Abstract

When the notion of “finance” reentered ordinary Chinese people's lives since the “Reform and Opening Up,” how were “finance and economics” (caijing) perceived and felt? This essay focuses on the mainland critics’ reviews of the “finance-themed” novels by the Hong Kong entrepreneur-cum-writer Leung Fung Yee (b. 1949) and discusses how “Leung fever” (1992 – 93) provided a medium for a collective imagination of the financial age. Leung's fiction introduced “sensuous and lively” financial knowledge particularly attractive to a financially uneducated mainland readership who nonetheless desired to engage in adventurous economic activities.

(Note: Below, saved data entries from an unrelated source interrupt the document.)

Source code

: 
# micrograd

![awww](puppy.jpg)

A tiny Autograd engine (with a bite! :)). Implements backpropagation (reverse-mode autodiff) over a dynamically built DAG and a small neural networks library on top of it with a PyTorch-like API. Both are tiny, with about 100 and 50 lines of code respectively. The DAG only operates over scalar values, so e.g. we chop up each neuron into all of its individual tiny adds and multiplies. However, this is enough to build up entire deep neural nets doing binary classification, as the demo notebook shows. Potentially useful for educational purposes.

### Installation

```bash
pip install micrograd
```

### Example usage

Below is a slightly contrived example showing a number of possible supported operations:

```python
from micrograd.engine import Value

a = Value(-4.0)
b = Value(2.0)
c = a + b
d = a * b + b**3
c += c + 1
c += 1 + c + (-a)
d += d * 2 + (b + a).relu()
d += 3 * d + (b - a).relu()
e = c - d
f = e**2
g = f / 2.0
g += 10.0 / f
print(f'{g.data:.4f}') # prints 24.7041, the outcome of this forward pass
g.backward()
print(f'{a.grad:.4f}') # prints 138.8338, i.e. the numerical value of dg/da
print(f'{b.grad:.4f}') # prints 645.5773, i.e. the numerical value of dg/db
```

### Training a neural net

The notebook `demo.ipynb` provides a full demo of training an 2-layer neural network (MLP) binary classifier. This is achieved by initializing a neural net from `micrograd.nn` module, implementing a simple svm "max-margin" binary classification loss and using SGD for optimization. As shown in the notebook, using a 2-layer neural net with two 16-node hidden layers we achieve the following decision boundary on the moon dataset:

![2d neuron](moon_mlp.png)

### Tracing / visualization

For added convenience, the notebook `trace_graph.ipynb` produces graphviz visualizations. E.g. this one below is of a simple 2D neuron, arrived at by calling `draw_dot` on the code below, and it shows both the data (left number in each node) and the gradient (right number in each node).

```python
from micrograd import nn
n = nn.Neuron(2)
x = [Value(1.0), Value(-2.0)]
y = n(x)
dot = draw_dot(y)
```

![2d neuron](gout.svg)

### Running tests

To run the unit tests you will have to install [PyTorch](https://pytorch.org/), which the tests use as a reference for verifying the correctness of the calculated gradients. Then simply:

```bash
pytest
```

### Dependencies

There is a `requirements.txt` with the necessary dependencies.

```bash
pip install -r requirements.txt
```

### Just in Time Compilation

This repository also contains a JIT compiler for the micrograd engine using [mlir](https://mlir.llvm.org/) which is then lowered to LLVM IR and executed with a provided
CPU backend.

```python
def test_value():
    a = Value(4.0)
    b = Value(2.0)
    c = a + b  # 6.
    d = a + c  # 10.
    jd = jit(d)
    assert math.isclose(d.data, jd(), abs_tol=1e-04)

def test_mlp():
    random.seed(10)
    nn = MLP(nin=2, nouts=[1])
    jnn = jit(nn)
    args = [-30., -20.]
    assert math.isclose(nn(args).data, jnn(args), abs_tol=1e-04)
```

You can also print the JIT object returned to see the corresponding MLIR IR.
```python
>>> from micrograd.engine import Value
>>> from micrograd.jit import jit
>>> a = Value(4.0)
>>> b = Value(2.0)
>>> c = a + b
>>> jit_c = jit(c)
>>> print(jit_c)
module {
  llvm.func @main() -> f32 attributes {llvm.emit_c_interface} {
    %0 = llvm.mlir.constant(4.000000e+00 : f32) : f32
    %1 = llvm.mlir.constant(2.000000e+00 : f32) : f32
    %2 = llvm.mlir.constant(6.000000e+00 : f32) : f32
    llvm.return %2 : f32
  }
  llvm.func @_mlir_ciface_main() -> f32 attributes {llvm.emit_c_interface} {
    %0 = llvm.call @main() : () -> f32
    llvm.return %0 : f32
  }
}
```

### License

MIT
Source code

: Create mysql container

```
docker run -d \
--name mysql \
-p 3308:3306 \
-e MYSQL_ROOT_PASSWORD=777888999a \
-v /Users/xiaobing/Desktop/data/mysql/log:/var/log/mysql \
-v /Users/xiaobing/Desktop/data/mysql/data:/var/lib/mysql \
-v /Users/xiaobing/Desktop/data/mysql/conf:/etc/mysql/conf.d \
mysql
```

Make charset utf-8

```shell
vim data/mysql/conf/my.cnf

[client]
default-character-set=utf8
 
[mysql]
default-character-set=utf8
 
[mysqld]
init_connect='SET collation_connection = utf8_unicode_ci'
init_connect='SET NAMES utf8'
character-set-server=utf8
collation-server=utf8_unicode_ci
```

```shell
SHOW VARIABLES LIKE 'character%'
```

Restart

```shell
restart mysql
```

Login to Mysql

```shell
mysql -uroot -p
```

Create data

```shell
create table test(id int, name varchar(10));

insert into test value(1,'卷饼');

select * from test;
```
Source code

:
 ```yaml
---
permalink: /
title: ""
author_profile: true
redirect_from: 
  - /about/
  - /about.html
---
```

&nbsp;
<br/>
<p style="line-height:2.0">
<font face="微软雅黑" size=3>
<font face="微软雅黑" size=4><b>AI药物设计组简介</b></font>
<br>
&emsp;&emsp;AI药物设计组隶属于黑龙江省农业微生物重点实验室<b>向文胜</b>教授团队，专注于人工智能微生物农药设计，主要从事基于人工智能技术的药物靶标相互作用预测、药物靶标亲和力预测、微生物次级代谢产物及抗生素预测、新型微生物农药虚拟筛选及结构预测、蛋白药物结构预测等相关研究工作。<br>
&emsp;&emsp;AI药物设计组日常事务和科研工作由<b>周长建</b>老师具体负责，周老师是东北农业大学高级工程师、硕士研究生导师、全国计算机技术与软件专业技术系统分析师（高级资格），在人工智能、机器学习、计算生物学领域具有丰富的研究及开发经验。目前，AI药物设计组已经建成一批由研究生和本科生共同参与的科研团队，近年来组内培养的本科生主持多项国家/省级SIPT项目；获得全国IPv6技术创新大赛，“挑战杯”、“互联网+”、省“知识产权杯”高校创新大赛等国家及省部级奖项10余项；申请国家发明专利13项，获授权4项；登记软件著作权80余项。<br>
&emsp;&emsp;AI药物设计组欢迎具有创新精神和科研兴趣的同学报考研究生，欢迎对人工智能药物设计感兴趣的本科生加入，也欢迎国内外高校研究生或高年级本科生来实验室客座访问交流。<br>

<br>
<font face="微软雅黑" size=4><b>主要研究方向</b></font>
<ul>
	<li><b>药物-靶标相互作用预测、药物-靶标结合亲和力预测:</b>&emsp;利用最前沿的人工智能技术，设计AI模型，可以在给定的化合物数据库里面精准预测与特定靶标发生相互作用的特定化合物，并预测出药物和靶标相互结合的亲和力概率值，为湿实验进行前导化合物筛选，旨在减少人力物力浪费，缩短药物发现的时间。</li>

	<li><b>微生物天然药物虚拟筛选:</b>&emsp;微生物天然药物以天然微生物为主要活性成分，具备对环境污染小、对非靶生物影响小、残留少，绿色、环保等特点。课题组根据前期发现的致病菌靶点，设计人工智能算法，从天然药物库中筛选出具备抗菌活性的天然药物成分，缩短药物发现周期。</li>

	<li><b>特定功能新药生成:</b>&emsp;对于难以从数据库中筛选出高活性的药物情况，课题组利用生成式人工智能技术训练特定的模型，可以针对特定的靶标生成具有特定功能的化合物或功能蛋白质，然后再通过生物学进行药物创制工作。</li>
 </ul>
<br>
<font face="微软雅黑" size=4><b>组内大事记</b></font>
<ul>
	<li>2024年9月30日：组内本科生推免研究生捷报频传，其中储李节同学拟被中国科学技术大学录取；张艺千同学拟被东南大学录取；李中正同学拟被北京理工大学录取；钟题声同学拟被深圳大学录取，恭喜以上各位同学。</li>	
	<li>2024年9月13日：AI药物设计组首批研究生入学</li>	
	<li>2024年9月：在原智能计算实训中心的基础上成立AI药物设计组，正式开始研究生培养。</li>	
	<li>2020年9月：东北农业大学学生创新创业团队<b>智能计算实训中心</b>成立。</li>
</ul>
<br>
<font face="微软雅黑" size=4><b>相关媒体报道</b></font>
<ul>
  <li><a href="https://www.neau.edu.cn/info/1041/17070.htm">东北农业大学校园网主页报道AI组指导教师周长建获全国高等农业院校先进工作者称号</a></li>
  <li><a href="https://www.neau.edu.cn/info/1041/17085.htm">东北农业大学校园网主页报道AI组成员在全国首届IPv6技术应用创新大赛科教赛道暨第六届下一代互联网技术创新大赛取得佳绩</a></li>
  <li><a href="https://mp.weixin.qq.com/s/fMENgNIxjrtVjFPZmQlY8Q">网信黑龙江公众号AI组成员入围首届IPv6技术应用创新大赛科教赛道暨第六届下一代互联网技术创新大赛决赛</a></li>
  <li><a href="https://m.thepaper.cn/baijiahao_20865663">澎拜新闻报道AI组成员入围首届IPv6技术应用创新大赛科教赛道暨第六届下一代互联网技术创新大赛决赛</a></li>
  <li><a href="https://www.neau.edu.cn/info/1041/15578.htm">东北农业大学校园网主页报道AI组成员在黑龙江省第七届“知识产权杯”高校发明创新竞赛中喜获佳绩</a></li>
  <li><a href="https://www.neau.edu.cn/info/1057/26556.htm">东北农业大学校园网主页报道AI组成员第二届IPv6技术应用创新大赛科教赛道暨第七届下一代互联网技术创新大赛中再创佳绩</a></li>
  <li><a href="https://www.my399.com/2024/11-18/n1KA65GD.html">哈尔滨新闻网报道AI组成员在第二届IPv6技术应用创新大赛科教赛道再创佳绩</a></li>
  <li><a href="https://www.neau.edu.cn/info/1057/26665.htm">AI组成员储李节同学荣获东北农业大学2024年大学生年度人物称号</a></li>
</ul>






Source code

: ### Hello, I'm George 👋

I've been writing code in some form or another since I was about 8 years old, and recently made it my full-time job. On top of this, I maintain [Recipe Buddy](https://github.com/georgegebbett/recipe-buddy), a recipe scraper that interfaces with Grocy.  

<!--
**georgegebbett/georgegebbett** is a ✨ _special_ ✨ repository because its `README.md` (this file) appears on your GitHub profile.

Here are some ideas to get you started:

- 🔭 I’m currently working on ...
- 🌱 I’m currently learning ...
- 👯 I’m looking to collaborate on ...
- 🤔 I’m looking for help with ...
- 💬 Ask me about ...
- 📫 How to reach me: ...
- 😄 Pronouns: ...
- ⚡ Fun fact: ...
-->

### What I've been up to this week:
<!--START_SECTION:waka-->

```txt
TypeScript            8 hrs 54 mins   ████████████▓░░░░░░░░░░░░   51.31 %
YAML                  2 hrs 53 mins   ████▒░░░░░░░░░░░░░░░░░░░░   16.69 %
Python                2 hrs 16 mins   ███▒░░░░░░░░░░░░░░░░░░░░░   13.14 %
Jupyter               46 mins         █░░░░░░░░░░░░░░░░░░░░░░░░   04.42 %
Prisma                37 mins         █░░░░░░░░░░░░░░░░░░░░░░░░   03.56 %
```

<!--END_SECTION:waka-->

This essay is situated in the intersection of finance and literary practice and highlights the ways these critics’ interpretations of Leung's novels helped instruct readers in how to feel, experience, and survive the financial age and legitimize the new economic behaviors in everyday life. This new age was first and foremost experienced as an “erotic-speculative sensation” in which an erotic adventure was experienced similar to the financial behavior of speculation. The mainland critics envisioned the figure of “the neoliberal labor heroine,” one who creatively utilizes the intervals to maximize productive value and who performs “presentist worldly wisdom” to strategically navigate life and achieve optimal outputs and success in a disorienting world.